In [1]:
import util
import soundFiles
import librosa
from IPython.display import Audio
import mir_eval.sonify
import numpy as np
import soundfile

# Load trained SIREN model

Because the state dictionaries are stored instead of the full pytorch models, it is necessary
to create a Siren model with the specified number of layers, layer size, and w0 parameter in order to load 
the model's state dictionary from the file located at the given path.  

Below paths are provided for state dictionaries for models trained on 1 second segments. 
Pruned models and models used for stitching can be found in the state_dicts directory

In [2]:
# Outcomment below for the path and setup for loading a classical model
path = "state_dicts/classic/1sec/original/clipClassicPSNR.pt"
model = util.load_model_from_path(path,5,78,50)

#path = "state_dicts/classic/1sec/original/clipClassicViSQOL.pt" # (Best ViSQOL, not the model used primarily throghout the testing)
#model = util.load_model_from_path(path,17,43,49) # (Best ViSQOL, not the model used primarily throghout the testing)

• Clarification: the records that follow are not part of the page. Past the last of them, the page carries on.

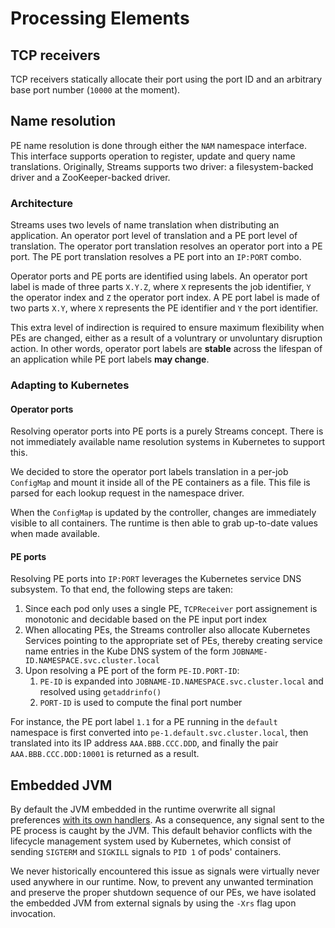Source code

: # Processing Elements

## TCP receivers

TCP receivers statically allocate their port using the port ID and an arbitrary
base port number (`10000` at the moment).

## Name resolution

PE name resolution is done through either the `NAM` namespace interface. This
interface supports operation to register, update and query name translations.
Originally, Streams supports two driver: a filesystem-backed driver and a
ZooKeeper-backed driver.

### Architecture

Streams uses two levels of name translation when distributing an application.
An operator port level of translation and a PE port level of translation. The
operator port translation resolves an operator port into a PE port. The PE
port translation resolves a PE port into an `IP:PORT` combo.

Operator ports and PE ports are identified using labels. An operator port label
is made of three parts `X.Y.Z`, where `X` represents the job identifier, `Y` the
operator index and `Z` the operator port index. A PE port label is made of two
parts `X.Y`, where `X` represents the PE identifier and `Y` the port identifier.

This extra level of indirection is required to ensure maximum flexibility when
PEs are changed, either as a result of a voluntrary or unvoluntary disruption
action. In other words, operator port labels are **stable** across the lifespan
of an application while PE port labels **may change**.

### Adapting to Kubernetes

#### Operator ports

Resolving operator ports into PE ports is a purely Streams concept. There is not
immediately available name resolution systems in Kubernetes to support this.

We decided to store the operator port labels translation in a per-job
`ConfigMap` and mount it inside all of the PE containers as a file. This file is
parsed for each lookup request in the namespace driver.

When the `ConfigMap` is updated by the controller, changes are immediately
visible to all containers. The runtime is then able to grab up-to-date values
when made available.

#### PE ports

Resolving PE ports into `IP:PORT` leverages the Kubernetes service DNS subsystem.
To that end, the following steps are taken:

1. Since each pod only uses a single PE, `TCPReceiver` port assignement is
   monotonic and decidable based on the PE input port index
2. When allocating PEs, the Streams controller also allocate Kubernetes Services
   pointing to the appropriate set of PEs, thereby creating service name entries
   in the Kube DNS system of the form `JOBNAME-ID.NAMESPACE.svc.cluster.local`
3. Upon resolving a PE port of the form `PE-ID.PORT-ID`:
    1. `PE-ID` is expanded into `JOBNAME-ID.NAMESPACE.svc.cluster.local` and
       resolved using `getaddrinfo()`
    2. `PORT-ID` is used to compute the final port number

For instance, the PE port label `1.1` for a PE running in the `default`
namespace is first converted into `pe-1.default.svc.cluster.local`, then
translated into its IP address `AAA.BBB.CCC.DDD`, and finally the pair
`AAA.BBB.CCC.DDD:10001` is returned as a result.

## Embedded JVM

By default the JVM embedded in the runtime overwrite all signal preferences
[with its own handlers](https://www.ibm.com/support/knowledgecenter/en/SSYKE2_7.0.0/com.ibm.java.lnx.70.doc/user/signals.html).  As a consequence, any signal sent to the PE process
is caught by the JVM. This default behavior conflicts with the lifecycle
management system used by Kubernetes, which consist of sending `SIGTERM` and
`SIGKILL` signals to `PID 1` of pods' containers.

We never historically encountered this issue as signals were virtually never
used anywhere in our runtime. Now, to prevent any unwanted termination and
preserve the proper shutdown sequence of our PEs, we have isolated the embedded
JVM from external signals by using the `-Xrs` flag upon invocation.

# Outcomment below for the path and setup for loading the rock model
#path = "state_dicts/rock/1sec/original/clipRockPSNR.pt"
#model = util.load_model_from_path(path, 6,70,42)

#path = "state_dicts/rock/1sec/original/clipRockPSNR.pt" # (Best PSNR, not the model used primarily throghout the testing)
#model = util.load_model_from_path(path,17,43,49) # (Best PSNR, not the model used primarily throghout the testing)

# Outcomment below for the path and setup for loading the pop model
#path = "state_dicts/pop/Original/Pop.pt"
#model = util.load_model_from_path(path, 21,38,26)

# Outcomment below for the path and setup for loading the speech model
#path = "state_dicts/Speech/Original/Speech.pt"
#model = util.load_model_from_path(path, 8,35,47)

# Load audio waveform(s)

In [3]:
# The duration is changed to 10 for the reconstructed, stitched reconstruction samples.
duration = 1 

# The audioType must be "audio" for testing with Classical, Rock and Pop, and must be changed to "speech" for testing speech samples.
audioType = 'audio'
sr_dict = {'speech':16000, 'audio':48000}

# A dictionary leading to the paths of the baseline audio samples and codecs is used
# Available names are specified in the soundFiles script. 
# For example, "clipClassic" is the original audio of the classical sample, 
# "clipClassicMP3" is the MP3 compressed version of that and "clipClassic1secMP3" is the MP3 compressed version of 1 sec of the original audio.

pathAudio = soundFiles.soundfile("clipClassic")
pathAudioComp = soundFiles.soundfile("clipSpeech1secMP3") 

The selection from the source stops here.